**Task objective:**
Only one portion of the data is to be written out: from the line bearing "Let $(X,\sfd,\mm)\in \X$" through the line bearing "symmetric and satisfies". Write it exactly as it appears.

(Beginning of Supplied data)

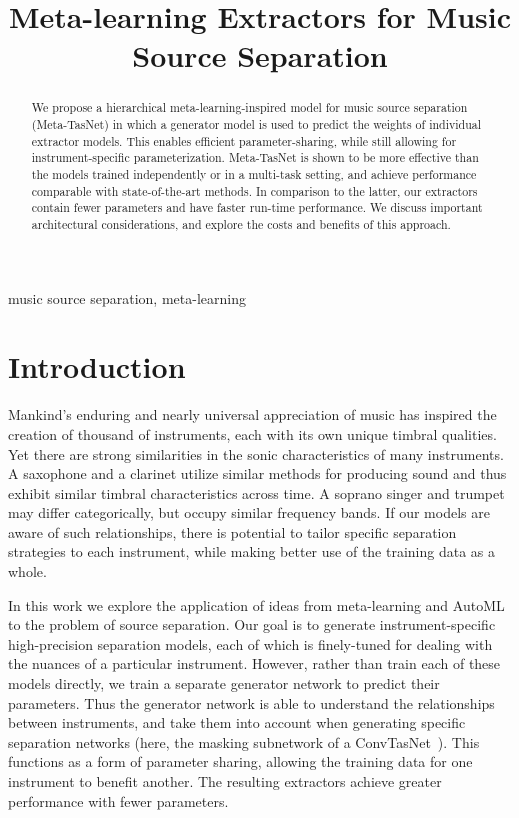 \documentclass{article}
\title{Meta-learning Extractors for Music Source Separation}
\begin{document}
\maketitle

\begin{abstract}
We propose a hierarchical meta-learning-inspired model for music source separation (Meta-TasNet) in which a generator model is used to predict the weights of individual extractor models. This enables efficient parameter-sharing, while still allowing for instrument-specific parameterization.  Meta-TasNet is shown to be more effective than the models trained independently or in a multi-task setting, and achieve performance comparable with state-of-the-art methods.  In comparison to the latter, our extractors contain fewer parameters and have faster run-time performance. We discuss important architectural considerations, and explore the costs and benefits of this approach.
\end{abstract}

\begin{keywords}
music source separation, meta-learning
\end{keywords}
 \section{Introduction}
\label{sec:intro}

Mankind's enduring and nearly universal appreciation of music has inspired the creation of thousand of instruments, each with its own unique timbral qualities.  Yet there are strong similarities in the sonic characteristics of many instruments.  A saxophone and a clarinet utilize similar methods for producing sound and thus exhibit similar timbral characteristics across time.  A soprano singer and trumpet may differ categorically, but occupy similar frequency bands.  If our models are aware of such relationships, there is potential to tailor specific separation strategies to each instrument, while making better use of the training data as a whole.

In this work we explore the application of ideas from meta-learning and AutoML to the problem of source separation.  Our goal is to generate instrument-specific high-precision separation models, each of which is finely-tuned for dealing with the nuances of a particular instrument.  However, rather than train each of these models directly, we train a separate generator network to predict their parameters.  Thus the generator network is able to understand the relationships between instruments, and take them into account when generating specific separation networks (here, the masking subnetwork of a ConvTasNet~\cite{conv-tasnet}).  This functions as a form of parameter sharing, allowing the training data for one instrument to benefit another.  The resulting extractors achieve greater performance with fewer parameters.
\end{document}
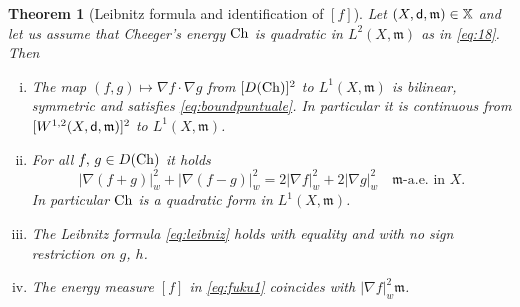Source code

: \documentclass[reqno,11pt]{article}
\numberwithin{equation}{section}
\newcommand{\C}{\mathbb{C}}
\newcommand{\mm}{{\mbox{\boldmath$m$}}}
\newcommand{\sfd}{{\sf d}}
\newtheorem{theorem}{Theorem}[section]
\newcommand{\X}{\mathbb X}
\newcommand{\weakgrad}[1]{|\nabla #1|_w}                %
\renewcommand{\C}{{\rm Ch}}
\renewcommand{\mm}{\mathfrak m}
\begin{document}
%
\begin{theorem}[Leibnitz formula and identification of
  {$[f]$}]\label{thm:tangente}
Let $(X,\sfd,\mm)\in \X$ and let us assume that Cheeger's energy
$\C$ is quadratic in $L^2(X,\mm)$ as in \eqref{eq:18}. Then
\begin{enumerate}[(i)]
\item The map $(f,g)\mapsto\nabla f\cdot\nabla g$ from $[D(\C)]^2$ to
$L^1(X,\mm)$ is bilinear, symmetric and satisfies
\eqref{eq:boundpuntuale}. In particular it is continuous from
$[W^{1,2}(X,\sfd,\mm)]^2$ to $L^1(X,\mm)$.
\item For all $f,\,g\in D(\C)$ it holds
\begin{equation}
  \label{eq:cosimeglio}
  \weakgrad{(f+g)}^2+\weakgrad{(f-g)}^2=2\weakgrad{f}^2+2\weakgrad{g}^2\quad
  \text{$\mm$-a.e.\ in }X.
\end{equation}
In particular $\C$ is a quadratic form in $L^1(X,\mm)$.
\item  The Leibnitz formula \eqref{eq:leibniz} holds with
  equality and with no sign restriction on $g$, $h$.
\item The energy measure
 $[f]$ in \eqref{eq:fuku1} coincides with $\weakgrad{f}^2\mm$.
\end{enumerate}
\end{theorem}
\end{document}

(End of Supplied data)

**Output of the task:**
Let $(X,\sfd,\mm)\in \X$ and let us assume that Cheeger's energy
$\C$ is quadratic in $L^2(X,\mm)$ as in \eqref{eq:18}. Then
\begin{enumerate}[(i)]
\item The map $(f,g)\mapsto\nabla f\cdot\nabla g$ from $[D(\C)]^2$ to
$L^1(X,\mm)$ is bilinear, symmetric and satisfies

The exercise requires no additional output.